GALLERY 59: Thomas Gainsborough, Mrs. Richard Brinsley Sheridan, painted probably 1785/1786
With a feeling for theatricality, Gainsborough interplays the frail figure of a young woman and the powerful mood of nature to establish a perfect setting for this celebrated actress and wife of the playwright and politician Sheridan. Born Elizabeth Linley, she was Gainsborough’s lifelong friend. A motif common to the eighteenth century, the Age of Enlightenment, was the use of nature and an informal pose to achieve unaffected simplicity. In this portrait, however, early signs of romanticism are clearly seen in the dramatic quality of the blowing trees and windswept figure contrasted with the calm features of the finely modeled face. Gainsborough normally painted under candlelight to give a glow and flickering liveliness to his sitters and sometimes used six-foot-long brushes to avoid finicky detailing.
GALLERY 57: Joseph Mallord William Turner, Keelmen Heaving in Coals by Moonlight, painted probably in 1835
Turner’s exaggerated rendition of moonlight was criticized by conservatives when this night scene on the River Tyne was exhibited at the Royal Academy in 1835. Cutting through the center of the painting, the arched curve of brilliant light transforms the reality of a gritty industrial scene into an appealingly romantic seascape and brings the world of man into accord with nature. Through the misty English air and against the thinly painted sky, the moon shimmers forth as a disk of thick white paint.
American Art
(Galleries 60, 60A, 60B, 62, and 64-68)
Established as a subculture of the mother country, the American colonies looked to England for leadership in the arts. Ambitious painters, finding no opportunity for formal training in the colonies, went to study in Europe. Benjamin West, a Pennsylvania Quaker, after three years in Italy, in 1763 established himself in London, where he achieved such renown that he became History Painter to King George III and was later appointed second president of the Royal Academy of Arts. Until after the Civil War, the best training was still abroad, but usually the American students returned to the United States, where a growing urban society with more leisure was providing a market for works of art.
During the first half of the nineteenth century, many untrained artists, working in the cities but more often traveling about the countryside, provided naïve or primitive pictures for the ever-increasing middle classes. Up to this time the artist had been mainly a portraitist; but with the invention of the camera in 1839 he had to shift his emphasis, and by mid-century America had a thriving school of landscape painters, whose works fed a national pride in the great wild terrain of the New World. After the Civil War, however, these landscapes also appealed to a populace seeking relief in the ideal world of a quiet countryside away from the humdrum of dirty cities that were springing up everywhere, the result of the Industrial Revolution.
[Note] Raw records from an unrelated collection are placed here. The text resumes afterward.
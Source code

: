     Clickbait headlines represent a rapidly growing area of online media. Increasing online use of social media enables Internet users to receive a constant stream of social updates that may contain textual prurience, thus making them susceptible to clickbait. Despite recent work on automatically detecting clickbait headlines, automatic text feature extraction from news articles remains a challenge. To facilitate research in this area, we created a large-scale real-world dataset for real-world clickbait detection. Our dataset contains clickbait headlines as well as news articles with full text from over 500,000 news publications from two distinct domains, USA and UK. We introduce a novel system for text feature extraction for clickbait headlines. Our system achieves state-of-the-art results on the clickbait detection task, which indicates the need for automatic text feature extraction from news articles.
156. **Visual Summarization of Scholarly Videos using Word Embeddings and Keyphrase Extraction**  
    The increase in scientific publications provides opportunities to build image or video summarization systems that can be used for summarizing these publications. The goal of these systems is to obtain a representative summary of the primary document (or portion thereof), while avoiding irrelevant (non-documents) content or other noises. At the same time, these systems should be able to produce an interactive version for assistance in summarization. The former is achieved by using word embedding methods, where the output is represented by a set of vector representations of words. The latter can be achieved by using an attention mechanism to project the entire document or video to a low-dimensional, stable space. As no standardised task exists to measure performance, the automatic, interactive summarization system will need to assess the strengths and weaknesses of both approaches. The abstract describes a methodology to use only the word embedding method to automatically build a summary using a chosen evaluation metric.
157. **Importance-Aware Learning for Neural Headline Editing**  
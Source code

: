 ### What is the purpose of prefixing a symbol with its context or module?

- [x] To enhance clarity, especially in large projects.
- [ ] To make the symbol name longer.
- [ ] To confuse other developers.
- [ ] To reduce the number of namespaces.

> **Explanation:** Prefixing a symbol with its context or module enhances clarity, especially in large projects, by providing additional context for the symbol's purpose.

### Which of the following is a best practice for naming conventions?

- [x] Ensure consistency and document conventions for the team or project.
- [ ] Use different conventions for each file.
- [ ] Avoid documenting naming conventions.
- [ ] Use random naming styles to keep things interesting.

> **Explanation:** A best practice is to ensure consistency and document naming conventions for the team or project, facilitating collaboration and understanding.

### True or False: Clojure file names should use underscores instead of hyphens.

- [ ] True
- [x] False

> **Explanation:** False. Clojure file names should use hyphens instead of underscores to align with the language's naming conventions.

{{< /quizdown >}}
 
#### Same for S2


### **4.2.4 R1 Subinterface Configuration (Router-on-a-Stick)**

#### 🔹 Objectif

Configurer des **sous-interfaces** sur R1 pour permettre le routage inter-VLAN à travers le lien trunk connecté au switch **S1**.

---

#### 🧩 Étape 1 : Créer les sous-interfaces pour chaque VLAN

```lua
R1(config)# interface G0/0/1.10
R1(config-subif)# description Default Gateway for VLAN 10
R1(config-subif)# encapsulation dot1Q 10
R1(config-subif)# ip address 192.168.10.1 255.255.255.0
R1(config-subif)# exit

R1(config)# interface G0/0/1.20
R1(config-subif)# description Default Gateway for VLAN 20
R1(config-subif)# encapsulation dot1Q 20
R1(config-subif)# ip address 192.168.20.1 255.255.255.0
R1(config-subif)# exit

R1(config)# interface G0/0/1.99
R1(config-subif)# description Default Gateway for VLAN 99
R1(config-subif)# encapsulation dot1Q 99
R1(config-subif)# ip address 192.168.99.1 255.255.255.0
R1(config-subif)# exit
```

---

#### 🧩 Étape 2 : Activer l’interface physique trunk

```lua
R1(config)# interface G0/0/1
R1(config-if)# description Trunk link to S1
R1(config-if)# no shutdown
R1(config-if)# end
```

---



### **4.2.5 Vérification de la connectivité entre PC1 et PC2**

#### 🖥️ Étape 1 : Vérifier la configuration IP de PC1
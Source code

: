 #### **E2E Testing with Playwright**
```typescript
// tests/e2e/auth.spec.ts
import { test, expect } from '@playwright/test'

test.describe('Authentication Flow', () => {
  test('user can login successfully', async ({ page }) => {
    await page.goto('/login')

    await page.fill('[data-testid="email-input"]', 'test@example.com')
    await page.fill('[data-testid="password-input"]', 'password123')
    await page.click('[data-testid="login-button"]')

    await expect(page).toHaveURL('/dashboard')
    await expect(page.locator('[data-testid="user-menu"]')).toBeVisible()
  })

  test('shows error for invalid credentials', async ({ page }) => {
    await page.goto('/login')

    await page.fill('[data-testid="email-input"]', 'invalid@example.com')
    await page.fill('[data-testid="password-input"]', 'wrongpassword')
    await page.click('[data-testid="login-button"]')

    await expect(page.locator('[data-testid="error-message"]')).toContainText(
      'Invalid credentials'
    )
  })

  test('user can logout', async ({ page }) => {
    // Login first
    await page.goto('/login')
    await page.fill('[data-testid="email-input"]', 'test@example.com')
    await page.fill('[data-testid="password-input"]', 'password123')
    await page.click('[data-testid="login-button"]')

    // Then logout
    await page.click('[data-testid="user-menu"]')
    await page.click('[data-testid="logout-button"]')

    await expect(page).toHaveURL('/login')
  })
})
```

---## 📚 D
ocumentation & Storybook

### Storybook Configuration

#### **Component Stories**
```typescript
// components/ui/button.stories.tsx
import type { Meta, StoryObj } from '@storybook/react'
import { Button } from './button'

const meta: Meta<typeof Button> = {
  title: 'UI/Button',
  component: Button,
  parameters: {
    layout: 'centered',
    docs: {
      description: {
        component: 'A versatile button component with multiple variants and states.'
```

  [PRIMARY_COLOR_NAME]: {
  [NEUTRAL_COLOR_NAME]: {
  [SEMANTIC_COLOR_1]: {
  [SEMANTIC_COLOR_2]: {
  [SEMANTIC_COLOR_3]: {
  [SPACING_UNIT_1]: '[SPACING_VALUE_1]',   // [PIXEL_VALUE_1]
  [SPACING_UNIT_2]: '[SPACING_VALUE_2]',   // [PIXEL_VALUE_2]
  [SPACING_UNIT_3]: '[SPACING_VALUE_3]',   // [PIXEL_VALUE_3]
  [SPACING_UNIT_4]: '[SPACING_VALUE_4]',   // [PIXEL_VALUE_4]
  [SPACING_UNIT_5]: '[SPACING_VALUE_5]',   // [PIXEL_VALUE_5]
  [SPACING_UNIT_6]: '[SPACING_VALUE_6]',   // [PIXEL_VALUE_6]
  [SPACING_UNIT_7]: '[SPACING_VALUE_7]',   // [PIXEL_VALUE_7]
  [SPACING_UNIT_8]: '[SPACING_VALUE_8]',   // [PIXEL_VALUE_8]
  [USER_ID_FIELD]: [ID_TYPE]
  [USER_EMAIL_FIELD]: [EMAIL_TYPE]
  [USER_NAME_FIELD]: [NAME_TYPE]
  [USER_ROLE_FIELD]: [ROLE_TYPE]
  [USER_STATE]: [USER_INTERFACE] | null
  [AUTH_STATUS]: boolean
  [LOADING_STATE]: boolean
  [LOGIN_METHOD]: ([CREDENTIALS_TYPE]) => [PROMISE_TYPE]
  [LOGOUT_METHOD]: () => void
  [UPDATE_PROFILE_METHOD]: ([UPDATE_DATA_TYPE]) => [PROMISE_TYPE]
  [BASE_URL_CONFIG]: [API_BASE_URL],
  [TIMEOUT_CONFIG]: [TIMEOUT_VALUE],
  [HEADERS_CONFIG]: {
Thomas Eakins and Winslow Homer were the great turn-of-the-century artists. They portrayed American life and scenery with straightforward candor. Their example has been carried on by some modern American artists who, fascinated with the urban growth of the 1900s, have emphasized the vitality of city life. These include painters such as Henri, Bellows, and Sloan. More recently abstract art has been in the forefront of American painting.